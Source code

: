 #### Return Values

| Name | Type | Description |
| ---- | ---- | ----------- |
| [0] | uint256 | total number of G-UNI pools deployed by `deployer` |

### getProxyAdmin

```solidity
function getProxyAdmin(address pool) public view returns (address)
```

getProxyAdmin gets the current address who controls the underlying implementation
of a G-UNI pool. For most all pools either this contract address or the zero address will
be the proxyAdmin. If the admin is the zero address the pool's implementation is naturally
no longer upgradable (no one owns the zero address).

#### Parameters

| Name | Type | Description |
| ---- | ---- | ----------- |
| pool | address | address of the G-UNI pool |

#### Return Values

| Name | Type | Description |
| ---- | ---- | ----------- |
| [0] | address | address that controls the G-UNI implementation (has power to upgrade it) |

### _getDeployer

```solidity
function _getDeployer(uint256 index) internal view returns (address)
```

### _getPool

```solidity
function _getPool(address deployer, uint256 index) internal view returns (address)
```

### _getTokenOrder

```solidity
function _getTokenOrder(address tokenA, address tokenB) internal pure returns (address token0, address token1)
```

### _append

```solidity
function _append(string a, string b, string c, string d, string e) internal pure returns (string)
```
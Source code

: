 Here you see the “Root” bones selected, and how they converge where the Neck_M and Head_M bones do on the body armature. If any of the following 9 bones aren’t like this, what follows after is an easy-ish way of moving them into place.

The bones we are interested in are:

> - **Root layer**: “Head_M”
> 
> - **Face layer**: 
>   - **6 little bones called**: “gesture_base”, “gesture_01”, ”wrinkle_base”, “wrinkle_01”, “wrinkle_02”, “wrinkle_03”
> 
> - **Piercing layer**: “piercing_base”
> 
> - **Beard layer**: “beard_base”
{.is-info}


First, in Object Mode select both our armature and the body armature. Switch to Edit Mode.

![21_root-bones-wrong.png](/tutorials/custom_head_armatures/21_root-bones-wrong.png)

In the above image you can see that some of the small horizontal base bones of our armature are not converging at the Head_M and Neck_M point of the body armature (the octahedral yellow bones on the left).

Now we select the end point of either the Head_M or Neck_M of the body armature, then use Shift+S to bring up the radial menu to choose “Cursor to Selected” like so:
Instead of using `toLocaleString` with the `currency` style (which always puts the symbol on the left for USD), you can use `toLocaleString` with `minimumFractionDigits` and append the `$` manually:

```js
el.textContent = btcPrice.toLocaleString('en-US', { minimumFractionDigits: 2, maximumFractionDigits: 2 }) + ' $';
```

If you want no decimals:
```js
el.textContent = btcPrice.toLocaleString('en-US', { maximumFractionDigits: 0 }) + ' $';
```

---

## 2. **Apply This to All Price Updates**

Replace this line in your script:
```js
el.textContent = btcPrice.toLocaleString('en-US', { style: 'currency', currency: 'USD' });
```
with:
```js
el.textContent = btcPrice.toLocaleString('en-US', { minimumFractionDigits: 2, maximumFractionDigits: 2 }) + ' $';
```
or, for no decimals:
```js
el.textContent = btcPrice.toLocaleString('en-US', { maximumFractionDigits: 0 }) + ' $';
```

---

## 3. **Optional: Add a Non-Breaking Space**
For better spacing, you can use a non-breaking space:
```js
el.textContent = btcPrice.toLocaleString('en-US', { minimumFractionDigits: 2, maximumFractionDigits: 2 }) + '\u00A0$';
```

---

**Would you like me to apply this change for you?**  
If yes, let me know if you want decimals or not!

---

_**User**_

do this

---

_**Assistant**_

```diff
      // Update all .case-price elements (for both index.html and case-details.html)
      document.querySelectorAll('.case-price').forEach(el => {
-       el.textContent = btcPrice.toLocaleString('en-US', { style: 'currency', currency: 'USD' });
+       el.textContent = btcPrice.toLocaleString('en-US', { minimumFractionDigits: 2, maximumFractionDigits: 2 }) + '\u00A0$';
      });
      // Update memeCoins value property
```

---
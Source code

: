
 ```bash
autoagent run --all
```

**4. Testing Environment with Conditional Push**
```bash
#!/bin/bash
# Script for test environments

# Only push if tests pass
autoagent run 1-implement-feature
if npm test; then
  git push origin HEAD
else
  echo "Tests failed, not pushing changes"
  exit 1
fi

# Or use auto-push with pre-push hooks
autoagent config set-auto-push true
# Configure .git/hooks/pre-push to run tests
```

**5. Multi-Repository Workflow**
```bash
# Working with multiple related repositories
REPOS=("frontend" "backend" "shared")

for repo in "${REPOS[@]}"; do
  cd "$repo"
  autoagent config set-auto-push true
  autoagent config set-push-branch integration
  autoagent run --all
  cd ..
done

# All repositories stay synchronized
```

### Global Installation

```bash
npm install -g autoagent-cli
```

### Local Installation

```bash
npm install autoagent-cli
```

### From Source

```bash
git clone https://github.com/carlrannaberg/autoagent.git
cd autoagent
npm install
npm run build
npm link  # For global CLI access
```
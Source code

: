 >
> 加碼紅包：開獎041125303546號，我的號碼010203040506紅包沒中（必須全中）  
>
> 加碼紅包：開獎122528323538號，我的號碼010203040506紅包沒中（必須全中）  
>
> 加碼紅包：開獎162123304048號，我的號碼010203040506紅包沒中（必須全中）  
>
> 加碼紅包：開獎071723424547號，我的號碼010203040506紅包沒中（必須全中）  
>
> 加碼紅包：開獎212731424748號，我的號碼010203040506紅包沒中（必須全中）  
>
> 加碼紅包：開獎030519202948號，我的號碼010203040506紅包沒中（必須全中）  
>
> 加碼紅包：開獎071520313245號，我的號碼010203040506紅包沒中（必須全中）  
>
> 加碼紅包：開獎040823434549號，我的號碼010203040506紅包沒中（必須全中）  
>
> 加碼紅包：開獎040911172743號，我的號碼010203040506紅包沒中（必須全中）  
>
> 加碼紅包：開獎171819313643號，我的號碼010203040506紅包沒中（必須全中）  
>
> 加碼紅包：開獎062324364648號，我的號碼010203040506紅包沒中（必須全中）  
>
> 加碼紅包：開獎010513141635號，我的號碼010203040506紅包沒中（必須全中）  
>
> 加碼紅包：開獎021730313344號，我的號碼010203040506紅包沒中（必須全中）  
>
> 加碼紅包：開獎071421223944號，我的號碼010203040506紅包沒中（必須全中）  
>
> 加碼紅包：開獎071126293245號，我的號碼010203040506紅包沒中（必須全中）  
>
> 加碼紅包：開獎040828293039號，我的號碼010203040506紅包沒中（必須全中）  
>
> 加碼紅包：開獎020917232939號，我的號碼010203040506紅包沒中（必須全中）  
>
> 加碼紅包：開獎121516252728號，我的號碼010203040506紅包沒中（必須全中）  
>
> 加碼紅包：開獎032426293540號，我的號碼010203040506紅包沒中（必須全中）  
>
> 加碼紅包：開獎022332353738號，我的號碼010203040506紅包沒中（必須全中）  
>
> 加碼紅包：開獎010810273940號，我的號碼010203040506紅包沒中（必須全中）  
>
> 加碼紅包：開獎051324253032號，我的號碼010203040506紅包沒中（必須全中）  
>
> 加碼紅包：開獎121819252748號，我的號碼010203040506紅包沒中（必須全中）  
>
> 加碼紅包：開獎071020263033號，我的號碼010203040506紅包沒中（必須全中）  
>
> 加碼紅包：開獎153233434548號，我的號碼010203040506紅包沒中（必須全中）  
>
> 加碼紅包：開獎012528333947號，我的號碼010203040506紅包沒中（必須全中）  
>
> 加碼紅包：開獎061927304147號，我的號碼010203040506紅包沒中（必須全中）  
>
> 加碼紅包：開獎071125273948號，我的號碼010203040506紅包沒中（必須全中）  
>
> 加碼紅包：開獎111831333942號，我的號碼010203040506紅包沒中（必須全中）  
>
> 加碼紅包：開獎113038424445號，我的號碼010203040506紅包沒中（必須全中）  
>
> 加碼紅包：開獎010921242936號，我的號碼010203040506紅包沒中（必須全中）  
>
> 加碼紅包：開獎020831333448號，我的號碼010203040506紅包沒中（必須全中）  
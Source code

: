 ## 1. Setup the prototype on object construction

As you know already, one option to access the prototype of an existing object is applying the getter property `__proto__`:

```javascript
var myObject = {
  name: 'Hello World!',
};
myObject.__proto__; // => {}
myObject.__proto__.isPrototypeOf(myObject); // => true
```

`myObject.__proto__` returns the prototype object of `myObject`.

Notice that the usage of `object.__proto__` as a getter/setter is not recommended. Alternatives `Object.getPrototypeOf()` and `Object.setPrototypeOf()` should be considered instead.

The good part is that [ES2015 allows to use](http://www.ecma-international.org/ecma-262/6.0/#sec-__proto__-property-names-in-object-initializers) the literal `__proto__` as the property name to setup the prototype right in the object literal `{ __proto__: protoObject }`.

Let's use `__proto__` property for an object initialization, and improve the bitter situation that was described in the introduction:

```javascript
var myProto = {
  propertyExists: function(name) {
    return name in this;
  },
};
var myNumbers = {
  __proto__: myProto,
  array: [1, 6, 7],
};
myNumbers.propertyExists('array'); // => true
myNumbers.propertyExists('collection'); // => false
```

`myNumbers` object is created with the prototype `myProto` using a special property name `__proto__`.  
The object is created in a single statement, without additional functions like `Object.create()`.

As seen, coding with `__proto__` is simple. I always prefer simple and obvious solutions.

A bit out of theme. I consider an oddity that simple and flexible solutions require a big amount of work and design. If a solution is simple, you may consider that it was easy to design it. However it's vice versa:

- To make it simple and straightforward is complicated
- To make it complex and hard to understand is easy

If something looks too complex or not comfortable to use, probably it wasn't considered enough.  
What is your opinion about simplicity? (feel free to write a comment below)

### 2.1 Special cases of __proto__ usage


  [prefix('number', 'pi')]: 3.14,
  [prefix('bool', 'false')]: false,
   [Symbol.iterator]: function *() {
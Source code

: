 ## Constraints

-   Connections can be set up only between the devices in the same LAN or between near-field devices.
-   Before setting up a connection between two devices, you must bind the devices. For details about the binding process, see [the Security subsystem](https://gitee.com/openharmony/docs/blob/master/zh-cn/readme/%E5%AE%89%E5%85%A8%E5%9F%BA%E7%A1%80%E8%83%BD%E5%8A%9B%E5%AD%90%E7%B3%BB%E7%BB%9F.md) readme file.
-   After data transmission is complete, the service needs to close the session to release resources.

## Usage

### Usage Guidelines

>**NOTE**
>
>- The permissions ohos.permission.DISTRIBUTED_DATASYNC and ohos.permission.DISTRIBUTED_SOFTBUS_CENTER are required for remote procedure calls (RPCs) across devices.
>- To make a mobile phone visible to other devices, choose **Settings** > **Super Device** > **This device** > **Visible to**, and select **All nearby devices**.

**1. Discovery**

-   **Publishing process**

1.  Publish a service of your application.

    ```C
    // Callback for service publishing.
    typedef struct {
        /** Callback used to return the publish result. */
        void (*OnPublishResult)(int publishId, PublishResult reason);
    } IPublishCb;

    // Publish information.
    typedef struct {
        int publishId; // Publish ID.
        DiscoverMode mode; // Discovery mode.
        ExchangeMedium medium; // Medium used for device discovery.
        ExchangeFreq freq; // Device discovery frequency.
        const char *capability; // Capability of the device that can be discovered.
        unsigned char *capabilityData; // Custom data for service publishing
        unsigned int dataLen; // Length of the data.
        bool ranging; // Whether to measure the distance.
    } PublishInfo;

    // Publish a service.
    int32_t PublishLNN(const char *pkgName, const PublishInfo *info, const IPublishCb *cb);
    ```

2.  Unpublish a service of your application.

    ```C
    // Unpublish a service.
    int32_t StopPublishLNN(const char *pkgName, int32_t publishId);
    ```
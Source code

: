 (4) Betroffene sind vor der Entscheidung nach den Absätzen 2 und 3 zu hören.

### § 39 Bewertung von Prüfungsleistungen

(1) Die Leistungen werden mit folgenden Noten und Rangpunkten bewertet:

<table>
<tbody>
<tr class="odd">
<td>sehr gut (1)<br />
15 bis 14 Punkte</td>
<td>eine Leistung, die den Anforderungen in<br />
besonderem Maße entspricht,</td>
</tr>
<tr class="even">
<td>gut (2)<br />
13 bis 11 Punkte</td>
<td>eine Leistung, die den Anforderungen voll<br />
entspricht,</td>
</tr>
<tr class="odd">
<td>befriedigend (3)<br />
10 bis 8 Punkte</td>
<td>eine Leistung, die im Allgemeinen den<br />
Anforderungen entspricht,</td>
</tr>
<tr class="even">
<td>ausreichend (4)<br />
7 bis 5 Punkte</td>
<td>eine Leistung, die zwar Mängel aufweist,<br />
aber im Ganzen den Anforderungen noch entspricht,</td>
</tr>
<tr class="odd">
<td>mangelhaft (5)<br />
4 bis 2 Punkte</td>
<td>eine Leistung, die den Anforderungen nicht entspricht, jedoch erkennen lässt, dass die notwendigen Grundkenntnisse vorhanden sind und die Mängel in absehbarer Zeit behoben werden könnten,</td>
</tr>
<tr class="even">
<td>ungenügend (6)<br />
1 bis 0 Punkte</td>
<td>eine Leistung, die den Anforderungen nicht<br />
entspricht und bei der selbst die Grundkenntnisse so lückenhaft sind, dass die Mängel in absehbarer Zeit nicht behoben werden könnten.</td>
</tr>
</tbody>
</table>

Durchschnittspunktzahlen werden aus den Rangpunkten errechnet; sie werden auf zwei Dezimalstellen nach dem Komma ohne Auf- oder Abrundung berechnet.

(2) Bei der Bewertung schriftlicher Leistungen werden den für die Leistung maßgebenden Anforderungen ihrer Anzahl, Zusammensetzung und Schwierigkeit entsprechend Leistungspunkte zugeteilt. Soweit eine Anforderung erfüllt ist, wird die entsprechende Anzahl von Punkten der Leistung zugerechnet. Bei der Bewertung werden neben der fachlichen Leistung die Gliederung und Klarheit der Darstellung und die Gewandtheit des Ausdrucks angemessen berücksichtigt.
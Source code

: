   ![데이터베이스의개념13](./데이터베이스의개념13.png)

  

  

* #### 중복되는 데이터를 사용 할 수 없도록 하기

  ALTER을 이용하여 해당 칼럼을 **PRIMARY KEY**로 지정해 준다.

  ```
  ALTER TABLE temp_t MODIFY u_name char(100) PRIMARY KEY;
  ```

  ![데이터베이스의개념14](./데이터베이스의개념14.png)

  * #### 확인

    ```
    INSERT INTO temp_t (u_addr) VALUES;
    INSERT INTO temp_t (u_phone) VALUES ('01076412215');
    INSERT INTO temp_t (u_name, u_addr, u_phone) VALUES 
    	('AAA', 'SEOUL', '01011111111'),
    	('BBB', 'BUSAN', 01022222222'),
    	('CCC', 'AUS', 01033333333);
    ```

◆ What is needed: Retype exactly the lines from the start of the entries through the one with "- **6 little"; include both ends.

◆ Task output:
Source code

: #### Return Values

| Name | Type | Description |
| ---- | ---- | ----------- |
| [0] | uint256 | total number of G-UNI pools deployed by `deployer` |

### getProxyAdmin

```solidity
function getProxyAdmin(address pool) public view returns (address)
```

getProxyAdmin gets the current address who controls the underlying implementation
of a G-UNI pool. For most all pools either this contract address or the zero address will
be the proxyAdmin. If the admin is the zero address the pool's implementation is naturally
no longer upgradable (no one owns the zero address).

#### Parameters

| Name | Type | Description |
| ---- | ---- | ----------- |
| pool | address | address of the G-UNI pool |

#### Return Values

| Name | Type | Description |
| ---- | ---- | ----------- |
| [0] | address | address that controls the G-UNI implementation (has power to upgrade it) |

### _getDeployer

```solidity
function _getDeployer(uint256 index) internal view returns (address)
```

### _getPool

```solidity
function _getPool(address deployer, uint256 index) internal view returns (address)
```

### _getTokenOrder

```solidity
function _getTokenOrder(address tokenA, address tokenB) internal pure returns (address token0, address token1)
```

### _append

```solidity
function _append(string a, string b, string c, string d, string e) internal pure returns (string)
```
Source code

: Here you see the “Root” bones selected, and how they converge where the Neck_M and Head_M bones do on the body armature. If any of the following 9 bones aren’t like this, what follows after is an easy-ish way of moving them into place.

The bones we are interested in are:

> - **Root layer**: “Head_M”
> 
> - **Face layer**: 
>   - **6 little bones called**: “gesture_base”, “gesture_01”, ”wrinkle_base”, “wrinkle_01”, “wrinkle_02”, “wrinkle_03”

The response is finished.